Mechanism of protection against cisplatin nephrotoxicity in streptozotocin‐diabetic rats is unclear but is associated with decreased renal platinum accumulation. This study was designed to determine whether normalization of hyperglycaemia by insulin treatment to six week streptozotocin‐diabetic rats reversed protection against cisplatin nephrotoxicity. Male Sprague‐Dawley rats divided into 3 groups (n=10/group) (1) non‐diabetic (2) untreated streptozotocin‐diabetic and (3) insulin‐treated streptozotocin‐diabetic groups were rendered diabetic using streptozotocin (65 mg/kg body weight, intravenous). At the end of 6 weeks, Group 3 animals were treated with insulin (subcutaneously) for 21 days to normalize glucose. After 21 days of insulin treatment, the mean±S.D. plasma glucose (mg%) in Group 3 animals at 144.8±22.03, was significantly lower than Group 2 animals (412±24.69) and comparable to age‐matched non‐diabetic (Group 1) animals.
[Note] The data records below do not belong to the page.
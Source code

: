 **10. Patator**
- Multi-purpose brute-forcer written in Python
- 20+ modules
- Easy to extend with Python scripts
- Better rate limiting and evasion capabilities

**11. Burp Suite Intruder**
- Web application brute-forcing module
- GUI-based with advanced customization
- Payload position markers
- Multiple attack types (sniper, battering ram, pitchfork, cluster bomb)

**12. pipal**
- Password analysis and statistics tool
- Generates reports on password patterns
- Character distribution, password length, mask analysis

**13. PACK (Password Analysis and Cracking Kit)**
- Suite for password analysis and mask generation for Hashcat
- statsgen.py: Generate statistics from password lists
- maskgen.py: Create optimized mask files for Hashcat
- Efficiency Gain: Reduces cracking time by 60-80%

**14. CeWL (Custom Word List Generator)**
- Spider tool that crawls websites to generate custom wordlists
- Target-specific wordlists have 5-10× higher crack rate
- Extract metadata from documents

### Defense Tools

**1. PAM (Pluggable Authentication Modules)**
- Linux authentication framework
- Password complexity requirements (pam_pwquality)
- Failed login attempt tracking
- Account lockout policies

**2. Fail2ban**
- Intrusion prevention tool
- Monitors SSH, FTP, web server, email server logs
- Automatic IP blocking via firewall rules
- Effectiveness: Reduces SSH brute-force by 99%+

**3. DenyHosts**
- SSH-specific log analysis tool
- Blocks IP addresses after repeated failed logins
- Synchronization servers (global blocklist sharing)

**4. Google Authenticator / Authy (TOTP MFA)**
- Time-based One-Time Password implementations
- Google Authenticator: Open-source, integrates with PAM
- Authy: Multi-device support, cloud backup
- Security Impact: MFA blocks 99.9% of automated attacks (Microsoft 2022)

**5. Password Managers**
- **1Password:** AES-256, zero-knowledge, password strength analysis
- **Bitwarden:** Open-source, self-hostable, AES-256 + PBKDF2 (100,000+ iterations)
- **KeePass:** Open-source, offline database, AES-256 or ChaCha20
Blood urea nitrogen at 24 hr after intraperitoneal administration of cisplatin (5 mg/kg body weight) increased by a factor 2.5 in Group 3 compared to 1.1 and 1.3 in Group 1 and Group 2 animals respectively. In the same animals, at 96 hr the blood area nitrogen increased by a factor of 3.2 and 2.9 in Group 1 and Group 3 respectively compared to 1.14 for Group 2 animals. Renal platinum levels in Group 1, Group 2 and Group 3 after 96 hr after cisplatin administration were 6.92±0.83, 3.46±0.77 & 6.20±0.64 (μg/g wet weight of tissue) respectively. Results indicate that 21 day insulin treatment to streptozotocin‐diabetic animal reverses protection against cisplatin toxicity. Moreover, insulin treatment increased the susceptibility of streptozotocin‐diabetic rats to cisplatin‐induced renal toxicity.